--- Data provided Enclosed Below ---

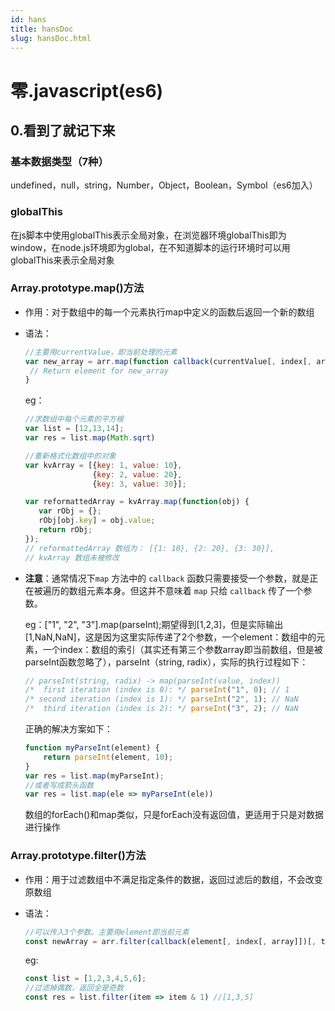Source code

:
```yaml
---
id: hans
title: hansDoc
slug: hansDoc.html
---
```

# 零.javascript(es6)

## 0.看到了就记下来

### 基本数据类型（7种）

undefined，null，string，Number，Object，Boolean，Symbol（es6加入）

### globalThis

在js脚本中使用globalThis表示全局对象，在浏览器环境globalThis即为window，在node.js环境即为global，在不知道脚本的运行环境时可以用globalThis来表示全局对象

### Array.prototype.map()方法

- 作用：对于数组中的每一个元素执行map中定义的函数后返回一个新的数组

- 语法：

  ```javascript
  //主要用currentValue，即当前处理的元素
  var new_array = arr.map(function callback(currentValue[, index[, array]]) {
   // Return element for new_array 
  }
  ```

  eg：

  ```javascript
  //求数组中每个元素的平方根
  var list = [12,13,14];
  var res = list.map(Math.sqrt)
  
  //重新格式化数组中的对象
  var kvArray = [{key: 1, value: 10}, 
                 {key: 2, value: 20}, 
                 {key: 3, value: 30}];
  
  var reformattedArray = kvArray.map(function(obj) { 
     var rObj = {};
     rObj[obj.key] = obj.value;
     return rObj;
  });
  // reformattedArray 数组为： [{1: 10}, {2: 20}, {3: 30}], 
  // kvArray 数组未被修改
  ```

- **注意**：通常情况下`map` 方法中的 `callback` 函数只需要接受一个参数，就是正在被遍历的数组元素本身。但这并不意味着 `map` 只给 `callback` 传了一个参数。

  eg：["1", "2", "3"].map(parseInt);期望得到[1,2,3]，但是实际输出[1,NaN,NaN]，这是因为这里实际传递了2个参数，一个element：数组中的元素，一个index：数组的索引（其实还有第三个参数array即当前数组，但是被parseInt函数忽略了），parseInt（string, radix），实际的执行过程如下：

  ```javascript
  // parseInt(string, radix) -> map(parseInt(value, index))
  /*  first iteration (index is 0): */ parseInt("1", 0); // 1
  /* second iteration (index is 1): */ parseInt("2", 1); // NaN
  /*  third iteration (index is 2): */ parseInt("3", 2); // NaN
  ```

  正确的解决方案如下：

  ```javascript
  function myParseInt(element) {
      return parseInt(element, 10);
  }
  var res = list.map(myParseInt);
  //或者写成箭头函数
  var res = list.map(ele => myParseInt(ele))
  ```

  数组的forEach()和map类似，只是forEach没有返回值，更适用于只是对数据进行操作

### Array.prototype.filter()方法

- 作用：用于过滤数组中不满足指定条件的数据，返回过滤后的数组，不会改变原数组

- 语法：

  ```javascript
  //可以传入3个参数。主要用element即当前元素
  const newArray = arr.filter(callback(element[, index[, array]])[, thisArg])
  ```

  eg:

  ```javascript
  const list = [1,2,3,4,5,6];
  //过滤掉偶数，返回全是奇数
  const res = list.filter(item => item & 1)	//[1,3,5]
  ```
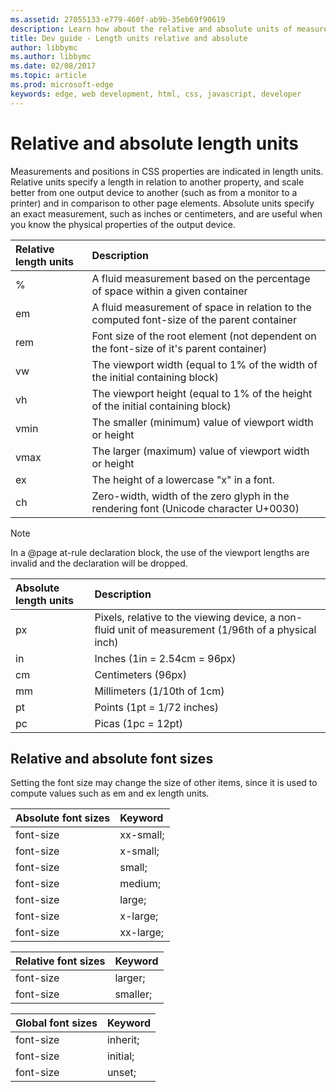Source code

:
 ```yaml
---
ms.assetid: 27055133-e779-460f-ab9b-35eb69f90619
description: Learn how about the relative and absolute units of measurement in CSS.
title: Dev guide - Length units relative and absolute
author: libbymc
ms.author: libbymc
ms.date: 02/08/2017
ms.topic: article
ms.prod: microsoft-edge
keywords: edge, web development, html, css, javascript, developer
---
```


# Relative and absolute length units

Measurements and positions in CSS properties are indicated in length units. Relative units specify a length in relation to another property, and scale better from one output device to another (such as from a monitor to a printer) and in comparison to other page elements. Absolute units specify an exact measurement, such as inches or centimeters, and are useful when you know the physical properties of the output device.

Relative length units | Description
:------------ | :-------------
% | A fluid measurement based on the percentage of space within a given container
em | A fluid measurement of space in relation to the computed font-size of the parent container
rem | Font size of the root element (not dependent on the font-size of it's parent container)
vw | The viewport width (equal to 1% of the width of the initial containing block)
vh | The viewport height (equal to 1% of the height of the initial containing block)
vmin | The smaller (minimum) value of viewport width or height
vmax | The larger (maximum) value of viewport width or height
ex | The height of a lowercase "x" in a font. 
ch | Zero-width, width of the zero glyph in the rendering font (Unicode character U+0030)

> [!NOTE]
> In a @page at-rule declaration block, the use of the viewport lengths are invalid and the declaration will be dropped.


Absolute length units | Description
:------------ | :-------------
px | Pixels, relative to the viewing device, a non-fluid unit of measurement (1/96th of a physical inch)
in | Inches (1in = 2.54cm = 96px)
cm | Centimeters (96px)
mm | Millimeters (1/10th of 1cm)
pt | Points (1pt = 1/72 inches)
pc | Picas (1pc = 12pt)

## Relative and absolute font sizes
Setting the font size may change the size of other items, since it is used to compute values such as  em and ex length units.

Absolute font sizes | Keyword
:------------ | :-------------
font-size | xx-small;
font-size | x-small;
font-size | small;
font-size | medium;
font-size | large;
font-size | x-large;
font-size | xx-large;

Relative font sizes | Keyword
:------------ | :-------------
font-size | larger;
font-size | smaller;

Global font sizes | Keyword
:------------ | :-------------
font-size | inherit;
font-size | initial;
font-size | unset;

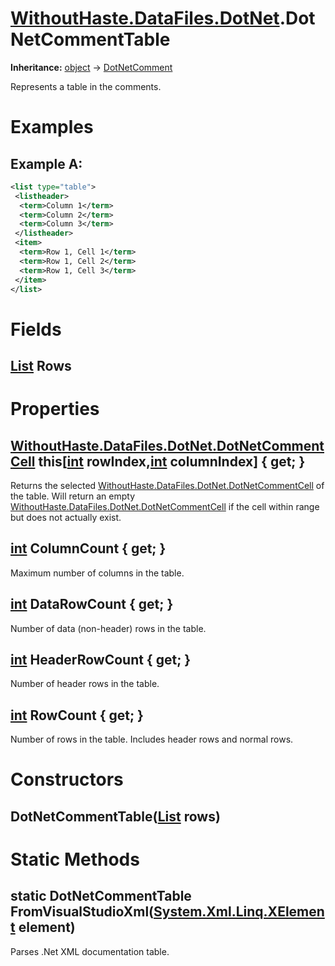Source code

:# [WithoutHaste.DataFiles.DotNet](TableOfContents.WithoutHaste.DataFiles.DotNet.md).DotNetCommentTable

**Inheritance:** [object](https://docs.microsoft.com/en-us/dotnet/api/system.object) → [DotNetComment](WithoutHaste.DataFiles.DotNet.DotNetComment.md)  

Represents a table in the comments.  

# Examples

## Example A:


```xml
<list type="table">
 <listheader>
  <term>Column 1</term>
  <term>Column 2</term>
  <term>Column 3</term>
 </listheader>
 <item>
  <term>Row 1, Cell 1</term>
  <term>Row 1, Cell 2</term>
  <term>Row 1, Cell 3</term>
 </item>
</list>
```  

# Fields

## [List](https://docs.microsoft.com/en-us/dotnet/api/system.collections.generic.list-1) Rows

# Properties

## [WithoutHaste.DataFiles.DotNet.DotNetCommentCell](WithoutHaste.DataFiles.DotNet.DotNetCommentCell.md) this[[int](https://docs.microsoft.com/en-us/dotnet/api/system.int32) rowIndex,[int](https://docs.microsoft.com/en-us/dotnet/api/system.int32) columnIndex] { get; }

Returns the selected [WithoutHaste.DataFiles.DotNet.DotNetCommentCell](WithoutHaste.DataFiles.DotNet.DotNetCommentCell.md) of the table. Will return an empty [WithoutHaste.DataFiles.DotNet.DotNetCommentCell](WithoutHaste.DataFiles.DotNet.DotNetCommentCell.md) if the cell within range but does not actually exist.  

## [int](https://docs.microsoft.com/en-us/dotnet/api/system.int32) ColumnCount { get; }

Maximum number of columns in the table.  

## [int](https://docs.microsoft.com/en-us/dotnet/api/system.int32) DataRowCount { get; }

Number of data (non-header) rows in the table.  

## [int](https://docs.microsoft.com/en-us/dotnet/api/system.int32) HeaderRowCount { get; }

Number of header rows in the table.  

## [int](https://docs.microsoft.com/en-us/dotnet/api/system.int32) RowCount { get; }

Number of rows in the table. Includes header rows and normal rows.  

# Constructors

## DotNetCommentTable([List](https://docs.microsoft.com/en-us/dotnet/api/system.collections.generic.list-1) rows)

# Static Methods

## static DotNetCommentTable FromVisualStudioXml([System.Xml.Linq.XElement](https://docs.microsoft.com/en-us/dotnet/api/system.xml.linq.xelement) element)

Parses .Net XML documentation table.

--- End of Enclosed Data provided ---

**What you will do**
Everything from the line with "ex | The height" through the line with "## Relative and absolute font sizes" should be written out exactly as it appears above, end lines included, and nothing outside that range.

**Your solution**
ex | The height of a lowercase "x" in a font. 
ch | Zero-width, width of the zero glyph in the rendering font (Unicode character U+0030)

> [!NOTE]
> In a @page at-rule declaration block, the use of the viewport lengths are invalid and the declaration will be dropped.


Absolute length units | Description
:------------ | :-------------
px | Pixels, relative to the viewing device, a non-fluid unit of measurement (1/96th of a physical inch)
in | Inches (1in = 2.54cm = 96px)
cm | Centimeters (96px)
mm | Millimeters (1/10th of 1cm)
pt | Points (1pt = 1/72 inches)
pc | Picas (1pc = 12pt)

## Relative and absolute font sizes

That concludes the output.